Milán Füst (1888–1967) was a prolific and influential Hungarian writer, most famous for his novel The Story of My Wife, which is also available in English. His experiences as a dramatist were frustrating, so he wrote few plays. The few pieces he produced for the stage, though, were quite lively and often ahead of their time.
A case in point is The Unhappy. He wrote it in 1914, and soon afterwards he presented a reading of the work for a small audience of artists and friends. The praise of his peers was unanimous. Yet, everyone agreed that there was little chance of staging the play. The theme was too risqué, the topics taboo, and the tone much too dark. Theatre culture at the time was geared almost exclusively toward ″light entertainment.″
Consequently, The Unhappy was neglected and forgotten, until being ″discovered″ in the 1960s. Ever since, it has proved extremely popular with theatres and audiences. Due to its staging history and its unconventional use of everyday speech, most regard the play as a proto-modern realistic drama. Still, it also has elements of absurdity and black humor.

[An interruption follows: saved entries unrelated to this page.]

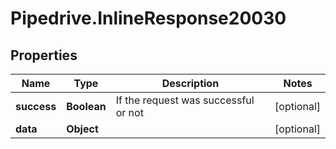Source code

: # Pipedrive.InlineResponse20030

## Properties

Name | Type | Description | Notes
------------ | ------------- | ------------- | -------------
**success** | **Boolean** | If the request was successful or not | [optional] 
**data** | **Object** |  | [optional]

Place: a Hungarian city. Time: 1914. The story revolves around the enigmatic figure of Vilmos, an educated, but iconoclastic man from a poor background who prefers to enjoy life on the fringes of society. Embarrassed by his family, he does little to assist his prostitute sister and hypochondriac mother. Meanwhile, he drives his lover Rosa to despair with his infidelities, so she contrives to take his new young lover Vilma under their roof to prevent him from ″running around.″ Eventually, Vilmos’s callousness and selfishness grow to unbearable proportions, and the women in his life decide he must be stopped...
The drama was translated by Patrick Mark Mullowney, winner of the 2015 Milán Füst Foundation Grant. The reading will take place this Sunday, May 15, at 5 pm, at 9 Király Street (Dover Language Club). Entrance is free.